Noemi Gyori: Meine Antwort ist Weltbürger! Schon als ich noch ein Kind war, habe ich überall auf der Welt gewohnt – in Japan, in den USA und natürlich in Ungarn. Ich habe in Ungarn, Finnland, Österreich, Deutschland und England studiert.
Natürlich bin ich Ungarin und ich habe deshalb eine sehr starke Verbindung mit der ungarischen Kultur. Aber ich habe auch überall gute Freunde, die mir sehr wichtig sind. Wenn man Musiker ist, ist die Welt ohnehin sehr klein und man trifft viele Leute überall – als wenn sie in der gleichen Stadt wohnen würden. Ich kann mich nicht für eine Stadt entscheiden. Und ehrlich gesagt: Ich will das auch nicht. Ich sehe mich überall.
Hast du denn trotzdem manchmal den Wunsch, dauerhaft sesshaft zu sein?
Ich genieße dieses Leben. Wenn man reist, kann man immer wieder etwas anders sein und Dinge anders sehen. Das hält einen wach. Ich sehe Dinge sozusagen durch verschiedene Brillen. Meine Familie ist immer sehr viel gereist – deshalb war die Welt immer offen.

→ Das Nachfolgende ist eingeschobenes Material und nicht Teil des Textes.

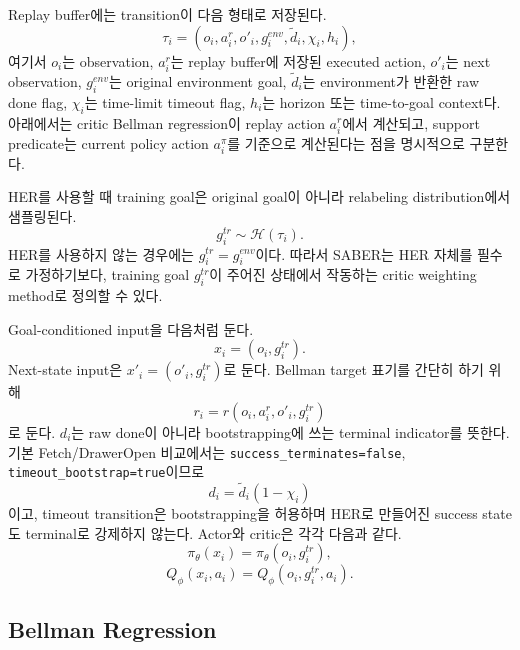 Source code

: \documentclass[letterpaper]{article}
\begin{document}
Replay buffer에는 transition이 다음 형태로 저장된다.
\begin{equation}
\tau_i = (o_i, a_i^r, o'_i, g_i^{env}, \tilde d_i, \chi_i, h_i),
\end{equation}
여기서 \(o_i\)는 observation, \(a_i^r\)는 replay buffer에 저장된 executed action, \(o'_i\)는 next observation, \(g_i^{env}\)는 original environment goal, \(\tilde d_i\)는 environment가 반환한 raw done flag, \(\chi_i\)는 time-limit timeout flag, \(h_i\)는 horizon 또는 time-to-goal context다. 아래에서는 critic Bellman regression이 replay action \(a_i^r\)에서 계산되고, support predicate는 current policy action \(a_i^\pi\)를 기준으로 계산된다는 점을 명시적으로 구분한다.

HER를 사용할 때 training goal은 original goal이 아니라 relabeling distribution에서 샘플링된다.
\begin{equation}
g_i^{tr} \sim \mathcal H(\tau_i).
\end{equation}
HER를 사용하지 않는 경우에는 \(g_i^{tr}=g_i^{env}\)이다. 따라서 SABER는 HER 자체를 필수로 가정하기보다, training goal \(g_i^{tr}\)이 주어진 상태에서 작동하는 critic weighting method로 정의할 수 있다.

Goal-conditioned input을 다음처럼 둔다.
\begin{equation}
x_i = (o_i, g_i^{tr}).
\end{equation}
Next-state input은 \(x'_i=(o'_i,g_i^{tr})\)로 둔다.
Bellman target 표기를 간단히 하기 위해
\begin{equation}
r_i = r(o_i,a_i^r,o'_i,g_i^{tr})
\end{equation}
로 둔다. \(d_i\)는 raw done이 아니라 bootstrapping에 쓰는 terminal indicator를 뜻한다. 기본 Fetch/DrawerOpen 비교에서는 \texttt{success\_terminates=false}, \texttt{timeout\_bootstrap=true}이므로
\begin{equation}
d_i = \tilde d_i(1-\chi_i)
\end{equation}
이고, timeout transition은 bootstrapping을 허용하며 HER로 만들어진 success state도 terminal로 강제하지 않는다.
Actor와 critic은 각각 다음과 같다.
\begin{equation}
\pi_\theta(x_i)=\pi_\theta(o_i,g_i^{tr}),
\end{equation}
\begin{equation}
Q_\phi(x_i,a_i)=Q_\phi(o_i,g_i^{tr},a_i).
\end{equation}

\subsection{Bellman Regression}
\end{document}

Individual- oder Mannschaftssport?
Ich liebe individuelle Dinge sehr. Ich liebe Sachen, wenn sie etwas »anders« sind. Aber das geht ohne Mannschaft einfach nicht. Um eine eigene Stimme aufzubauen, braucht man Menschen, die an diese Ideen glauben. Es braucht Menschen, die mit mir mitkommen auf meinem Weg.
Ich habe wirklich gelernt, wie man in einer Mannschaft zusammenarbeitet, wie man die anderen motiviert. Es ist gar nicht so einfach, das zu begreifen. Als Flötistin schafft man es alleine ohnehin nicht. Dass man ein Konzert ganz alleine spielt, kommt höchst selten vor.
Und für mich als Solistin ist es auch nur erfolgversprechend, wenn das Orchester motiviert ist, mitzuspielen und einer gemeinsamen Idee zu folgen. Individuelle Gedanken und Ziele sind wichtig, aber nur als Mannschaft kann man diese auch erreichen.
Lehren oder lernen?
Das wechselt sich im Leben immer wieder ab. Zu Beginn lernt man vermutlich mehr als man lehrt, obwohl meine erste Lehrerin in Ungarn – ich habe mit fünf Jahren auf der Blockflöte angefangen – ein interessantes System hatte. Wenn ich eine Tonleiter gelernt hatte, musste ich diese den kleineren Schülern beibringen. So hat man diese Dinge noch einmal ganz anders verinnerlicht. Es war ein Kreislauf.
Heute lehre ich natürlich mehr und es ist ein wichtiger Teil meines Lebens. Ich bin unglaublich froh, dass meine Studenten so erfolgreich sind. Und noch mehr, dass sie so viel Freude an Musik haben. Das Beste ist: Ich lerne vom Unterrichten selbst auch! Menschlich und musikalisch.